# New Zealand



## selectedgrub (May 24, 2015)

More later.


----------



## krela (May 24, 2015)

Some really lovely buildings there, thank you!


----------



## smiler (May 24, 2015)

Lovely Pics, I'm intrigued, any chance of of a report.Thanks


----------



## UrbanX (May 26, 2015)

Excellent stuff, and a stunning set of images too. 
Thanks for sharing


----------



## selectedgrub (Jun 12, 2015)

Thanks for the nice comments and thanks.



smiler said:


> Lovely Pics, I'm intrigued, any chance of of a report.Thanks



Yes I am new here.
Will get something more substantial and worthy very soon, thanks.


----------



## tumble112 (Jun 12, 2015)

Really enjoyed these. Thats a lovely little church.


----------



## HughieD (Jun 13, 2015)

Welcome and wow! Some really interesting stuff there. More please...


----------



## selectedgrub (Jun 16, 2015)

Certainly.
Cheers















































































































More soon....


----------



## flyboys90 (Jun 16, 2015)

Great mix of buildings etc and so much to see,Great shots and thanks for sharing.


----------



## degenerate (Jun 20, 2015)

really cool shots


----------



## gingrove (Jun 22, 2015)

So many questions! are they all in the same place? why is Park road closed? why are the military patroling with dogs? What was the mine? I'm intreged


----------



## selectedgrub (Jun 23, 2015)

Hi gingrove.
No they are all different places.
We do not have many large abandoned places here where I live, 
There are some down country I hope to document better in the future and share.
Park road runs around a dormant volcano.
A lot of people would park up and party, trash the buildings and vandalise the gun club at the base of the volcano.
One day it was burnt down so they gated the road.
You can still walk the old road.

The SAS have a training site out in the country, there are abandoned buildings where they practice whatever they practice, blow things up and play war etc. It's quite accessible from the road but they don't play nice with trespassers and their dogs are free to roam.

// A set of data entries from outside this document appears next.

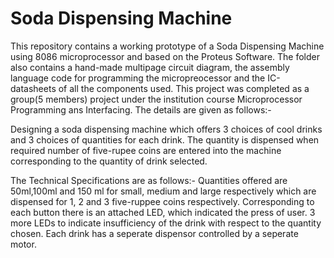 # Soda Dispensing Machine

This repository contains a working prototype of a Soda Dispensing Machine using 8086 microprocessor and based on the Proteus Software. The folder also contains a hand-made multipage circuit diagram, the assembly language code for programming the micropreocessor and the IC-datasheets of all the components used. This project was completed as a group(5 members) project under the institution course Microprocessor Programming ans Interfacing. The details are given as follows:-

Designing a soda dispensing machine which offers 3 choices of cool drinks and 3 choices of quantities for each drink. The quantity is dispensed when required number of five-rupee coins are entered into the machine corresponding to the quantity of drink selected.

The Technical Specifications are as follows:-
Quantities offered are 50ml,100ml and 150 ml for small, medium and large respectively which are dispensed for 1, 2 and 3 five-ruppee coins respectively.
Corresponding to each button there is an attached LED, which indicated the press of user.
3 more LEDs to indicate insufficiency of the drink with respect to the quantity chosen.
Each drink has a seperate dispensor controlled by a seperate motor.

The mine photos are an old goldmine, one from the late 1800's.
Left over are the cyanide vats and rusted relics.
Tram rails cut the mountain.


----------



## selectedgrub (Jun 23, 2015)

More....


----------



## selectedgrub (Jul 11, 2015)

Thanks!!


----------



## smiler (Jul 11, 2015)

Well you said you'd be back with a report and it was well worth waiting for, Excellent work SG, I Loved it, Many Thanks


----------



## selectedgrub (Aug 20, 2015)

Thanks!!












These are the remains of the Wilson's cement works.
Visited in August 2015....

Built in 1880
After successfully manufacturing lime from local limestone, Nathaniel Wilson set up the plant in 1882. 
By 1910 there were several large mills and kilns, and 180 workers. 
In the 1920s the works were abandoned and left to decay.


----------



## smiler (Aug 20, 2015)

Nicely Done SG, I enjoyed it, Thanks


----------